ARROYO, plaintiff-appellant,
vs.
DOLORES C. VASQUEZ DE ARROYO, defendant-appellee.

Fisher & DeWitt for appellant.


Powell & Hill for appellee.

STREET, J.:

Mariano B. Arroyo and Dolores C. Vasquez de Arroyo were united in the bonds of wedlock by
marriage in the year 1910, and since that date, with a few short intervals of separation, they have
lived together as man and wife in the city of Iloilo until July 4, 1920, when the wife went away
from their common home with the intention of living thenceforth separate from her husband.
After efforts had been made by the husband without avail to induce her to resume marital
relations, this action was initiated by him to compel her to return to the matrimonial home and
live with him as a dutiful wife.
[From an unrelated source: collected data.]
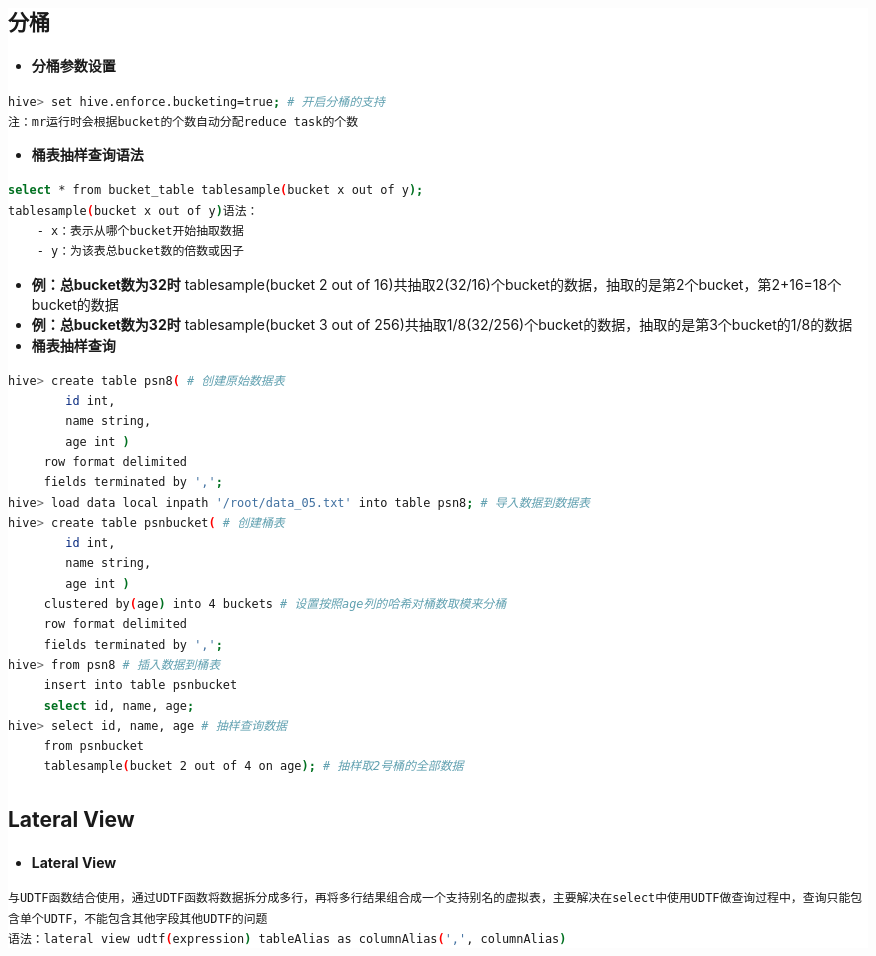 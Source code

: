 

## 分桶

* **分桶参数设置**

```bash
hive> set hive.enforce.bucketing=true; # 开启分桶的支持
注：mr运行时会根据bucket的个数自动分配reduce task的个数
```

* **桶表抽样查询语法**

```bash
select * from bucket_table tablesample(bucket x out of y);
tablesample(bucket x out of y)语法：
    - x：表示从哪个bucket开始抽取数据
    - y：为该表总bucket数的倍数或因子
```

* **例：总bucket数为32时**
  tablesample(bucket 2 out of 16)共抽取2(32/16)个bucket的数据，抽取的是第2个bucket，第2+16=18个bucket的数据
* **例：总bucket数为32时**
  tablesample(bucket 3 out of 256)共抽取1/8(32/256)个bucket的数据，抽取的是第3个bucket的1/8的数据
* **桶表抽样查询**

```bash
hive> create table psn8( # 创建原始数据表
        id int,
        name string,
        age int )
     row format delimited
     fields terminated by ',';
hive> load data local inpath '/root/data_05.txt' into table psn8; # 导入数据到数据表
hive> create table psnbucket( # 创建桶表
        id int,
        name string,
        age int )
     clustered by(age) into 4 buckets # 设置按照age列的哈希对桶数取模来分桶
     row format delimited
     fields terminated by ',';
hive> from psn8 # 插入数据到桶表
     insert into table psnbucket
     select id, name, age;
hive> select id, name, age # 抽样查询数据
     from psnbucket 
     tablesample(bucket 2 out of 4 on age); # 抽样取2号桶的全部数据
```



## Lateral View

* **Lateral View**

```bash
与UDTF函数结合使用，通过UDTF函数将数据拆分成多行，再将多行结果组合成一个支持别名的虚拟表，主要解决在select中使用UDTF做查询过程中，查询只能包含单个UDTF，不能包含其他字段其他UDTF的问题
语法：lateral view udtf(expression) tableAlias as columnAlias(',', columnAlias)
```

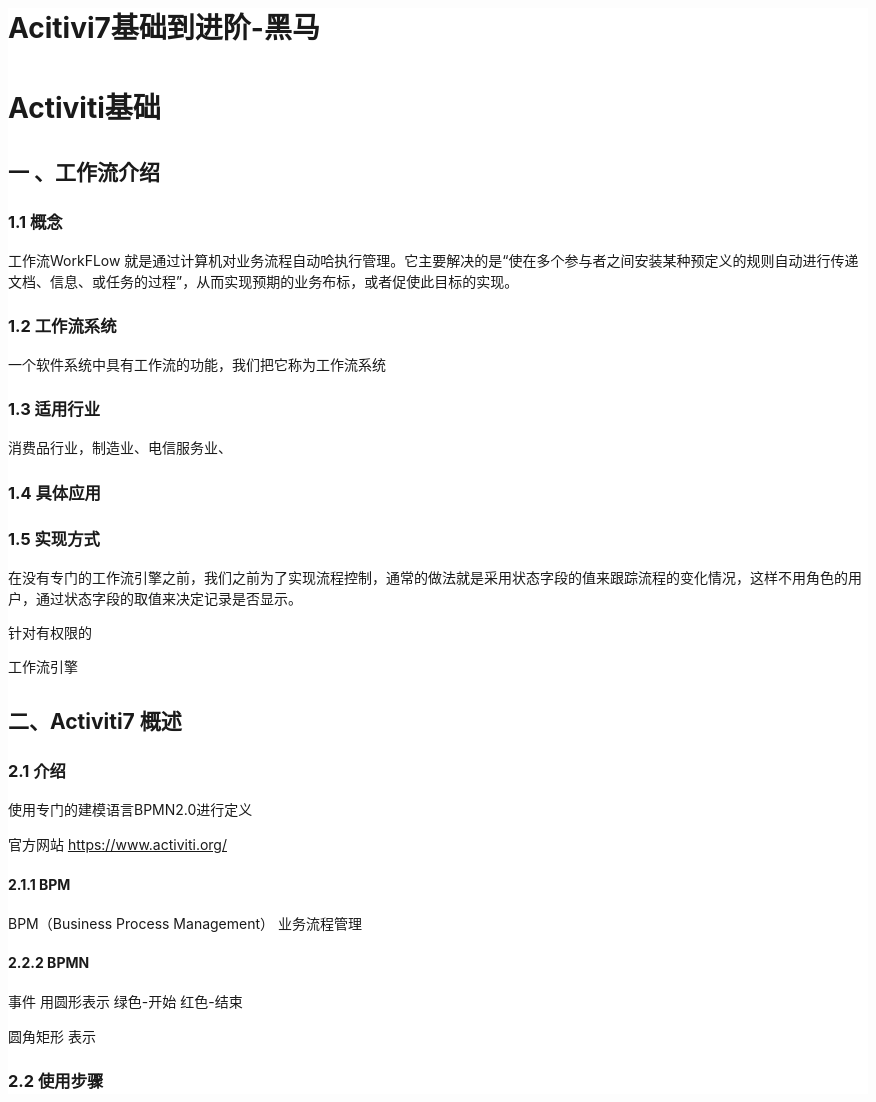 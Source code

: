 # Acitivi7基础到进阶-黑马

# Activiti基础

## 一 、工作流介绍

### 1.1 概念

工作流WorkFLow 就是通过计算机对业务流程自动哈执行管理。它主要解决的是“使在多个参与者之间安装某种预定义的规则自动进行传递文档、信息、或任务的过程”，从而实现预期的业务布标，或者促使此目标的实现。

### 1.2 工作流系统

一个软件系统中具有工作流的功能，我们把它称为工作流系统

### 1.3 适用行业

消费品行业，制造业、电信服务业、

### 1.4 具体应用



### 1.5 实现方式

在没有专门的工作流引擎之前，我们之前为了实现流程控制，通常的做法就是采用状态字段的值来跟踪流程的变化情况，这样不用角色的用户，通过状态字段的取值来决定记录是否显示。

针对有权限的

工作流引擎



## 二、Activiti7 概述

### 2.1 介绍

使用专门的建模语言BPMN2.0进行定义

官方网站 https://www.activiti.org/



#### 2.1.1 BPM

BPM（Business Process Management） 业务流程管理

#### 2.2.2 BPMN

事件 用圆形表示 绿色-开始 红色-结束

圆角矩形 表示

### 2.2 使用步骤
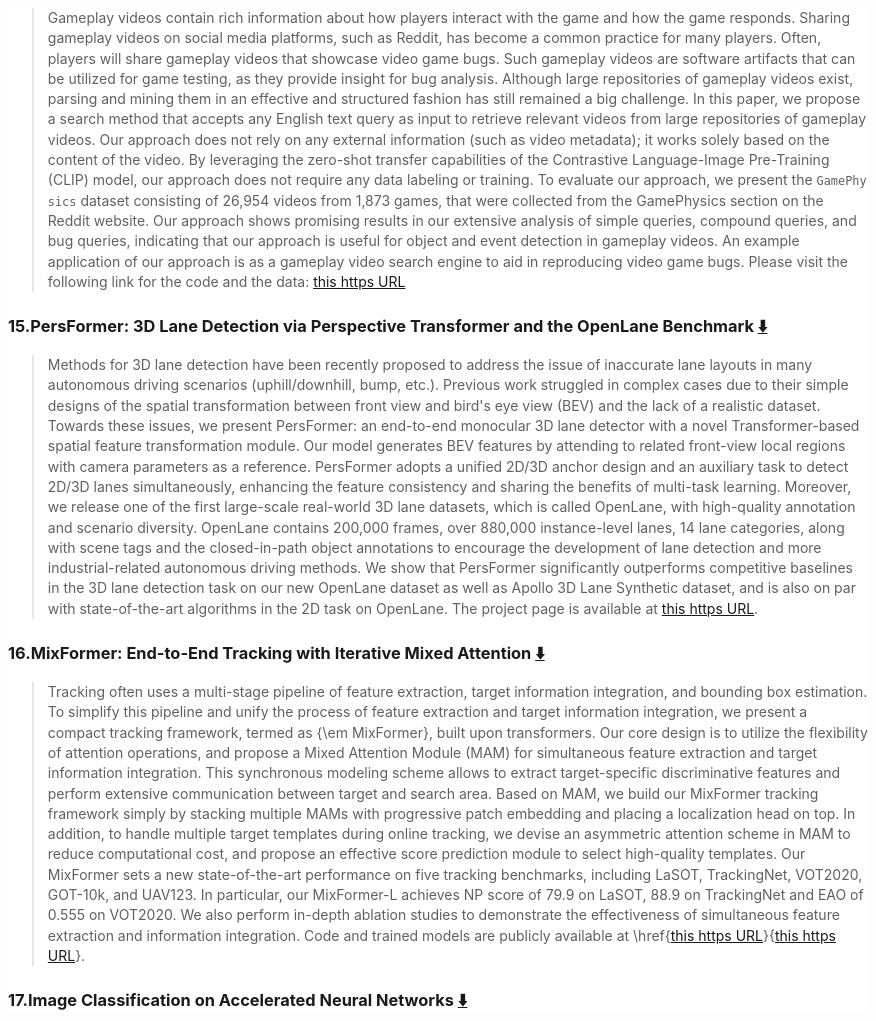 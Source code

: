 >  Gameplay videos contain rich information about how players interact with the game and how the game responds. Sharing gameplay videos on social media platforms, such as Reddit, has become a common practice for many players. Often, players will share gameplay videos that showcase video game bugs. Such gameplay videos are software artifacts that can be utilized for game testing, as they provide insight for bug analysis. Although large repositories of gameplay videos exist, parsing and mining them in an effective and structured fashion has still remained a big challenge. In this paper, we propose a search method that accepts any English text query as input to retrieve relevant videos from large repositories of gameplay videos. Our approach does not rely on any external information (such as video metadata); it works solely based on the content of the video. By leveraging the zero-shot transfer capabilities of the Contrastive Language-Image Pre-Training (CLIP) model, our approach does not require any data labeling or training. To evaluate our approach, we present the $\texttt{GamePhysics}$ dataset consisting of 26,954 videos from 1,873 games, that were collected from the GamePhysics section on the Reddit website. Our approach shows promising results in our extensive analysis of simple queries, compound queries, and bug queries, indicating that our approach is useful for object and event detection in gameplay videos. An example application of our approach is as a gameplay video search engine to aid in reproducing video game bugs. Please visit the following link for the code and the data: <a class="link-external link-https" href="https://asgaardlab.github.io/CLIPxGamePhysics/" rel="external noopener nofollow">this https URL</a>      
### 15.PersFormer: 3D Lane Detection via Perspective Transformer and the OpenLane Benchmark  [ :arrow_down: ](https://arxiv.org/pdf/2203.11089.pdf)
>  Methods for 3D lane detection have been recently proposed to address the issue of inaccurate lane layouts in many autonomous driving scenarios (uphill/downhill, bump, etc.). Previous work struggled in complex cases due to their simple designs of the spatial transformation between front view and bird's eye view (BEV) and the lack of a realistic dataset. Towards these issues, we present PersFormer: an end-to-end monocular 3D lane detector with a novel Transformer-based spatial feature transformation module. Our model generates BEV features by attending to related front-view local regions with camera parameters as a reference. PersFormer adopts a unified 2D/3D anchor design and an auxiliary task to detect 2D/3D lanes simultaneously, enhancing the feature consistency and sharing the benefits of multi-task learning. Moreover, we release one of the first large-scale real-world 3D lane datasets, which is called OpenLane, with high-quality annotation and scenario diversity. OpenLane contains 200,000 frames, over 880,000 instance-level lanes, 14 lane categories, along with scene tags and the closed-in-path object annotations to encourage the development of lane detection and more industrial-related autonomous driving methods. We show that PersFormer significantly outperforms competitive baselines in the 3D lane detection task on our new OpenLane dataset as well as Apollo 3D Lane Synthetic dataset, and is also on par with state-of-the-art algorithms in the 2D task on OpenLane. The project page is available at <a class="link-external link-https" href="https://github.com/OpenPerceptionX/OpenLane" rel="external noopener nofollow">this https URL</a>.      
### 16.MixFormer: End-to-End Tracking with Iterative Mixed Attention  [ :arrow_down: ](https://arxiv.org/pdf/2203.11082.pdf)
>  Tracking often uses a multi-stage pipeline of feature extraction, target information integration, and bounding box estimation. To simplify this pipeline and unify the process of feature extraction and target information integration, we present a compact tracking framework, termed as {\em MixFormer}, built upon transformers. Our core design is to utilize the flexibility of attention operations, and propose a Mixed Attention Module (MAM) for simultaneous feature extraction and target information integration. This synchronous modeling scheme allows to extract target-specific discriminative features and perform extensive communication between target and search area. Based on MAM, we build our MixFormer tracking framework simply by stacking multiple MAMs with progressive patch embedding and placing a localization head on top. In addition, to handle multiple target templates during online tracking, we devise an asymmetric attention scheme in MAM to reduce computational cost, and propose an effective score prediction module to select high-quality templates. Our MixFormer sets a new state-of-the-art performance on five tracking benchmarks, including LaSOT, TrackingNet, VOT2020, GOT-10k, and UAV123. In particular, our MixFormer-L achieves NP score of 79.9 on LaSOT, 88.9 on TrackingNet and EAO of 0.555 on VOT2020. We also perform in-depth ablation studies to demonstrate the effectiveness of simultaneous feature extraction and information integration. Code and trained models are publicly available at \href{<a class="link-external link-https" href="https://github.com/MCG-NJU/MixFormer" rel="external noopener nofollow">this https URL</a>}{<a class="link-external link-https" href="https://github.com/MCG-NJU/MixFormer" rel="external noopener nofollow">this https URL</a>}.      
### 17.Image Classification on Accelerated Neural Networks  [ :arrow_down: ](https://arxiv.org/pdf/2203.11081.pdf)
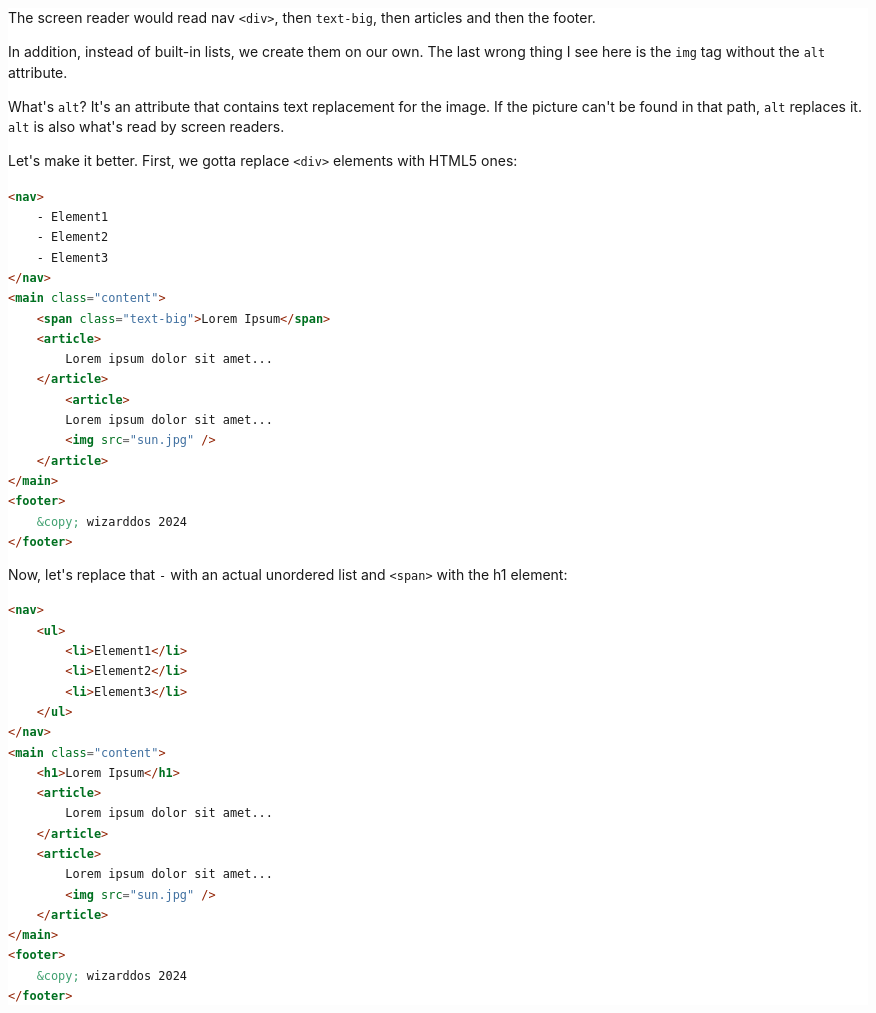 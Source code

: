 The screen reader would read nav `<div>`, then `text-big`, then articles and then the footer.

In addition, instead of built-in lists, we create them on our own.
The last wrong thing I see here is the `img` tag without the `alt` attribute.

What's `alt`?
It's an attribute that contains text replacement for the image. If the picture can't be found in that path, `alt` replaces it.
`alt` is also what's read by screen readers.

Let's make it better. First, we gotta replace `<div>` elements with HTML5 ones:
```html
<nav>
    - Element1
    - Element2
    - Element3
</nav>
<main class="content">
    <span class="text-big">Lorem Ipsum</span>
    <article>
        Lorem ipsum dolor sit amet...
    </article>
        <article>
        Lorem ipsum dolor sit amet...
        <img src="sun.jpg" />
    </article>
</main>
<footer>
    &copy; wizarddos 2024
</footer>
```

Now, let's replace that `-` with an actual unordered list and `<span>` with the h1 element:
```html
<nav>
    <ul>
        <li>Element1</li>
        <li>Element2</li>
        <li>Element3</li>
    </ul>
</nav>
<main class="content">
    <h1>Lorem Ipsum</h1>
    <article>
        Lorem ipsum dolor sit amet...
    </article>
    <article>
        Lorem ipsum dolor sit amet...
        <img src="sun.jpg" />
    </article>
</main>
<footer>
    &copy; wizarddos 2024
</footer>
```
The defendant answered, admitting the fact of marriage, and that
she had left her husband's home without his consent; but she averred by way of defense and
cross-complaint that she had been compelled to leave by cruel treatment on the part of her
husband. Accordingly she in turn prayed for affirmative relief, to consist of (1) a decree of
separation; (2) a liquidation of the conjugal partnership; (3) and an allowance for counsel fees
and permanent separate maintenance. Upon hearing the cause the lower court gave judgment in
favor of the defendant, authorizing her to live apart from her husband, granting her alimony at
the rate of P400 per month, and directing that the plaintiff should pay to the defendant's attorney
the sum of P1,000 for his services to defendant in the trial of the case. The plaintiff thereupon
removed the case with the usual formalities by appeal to this court.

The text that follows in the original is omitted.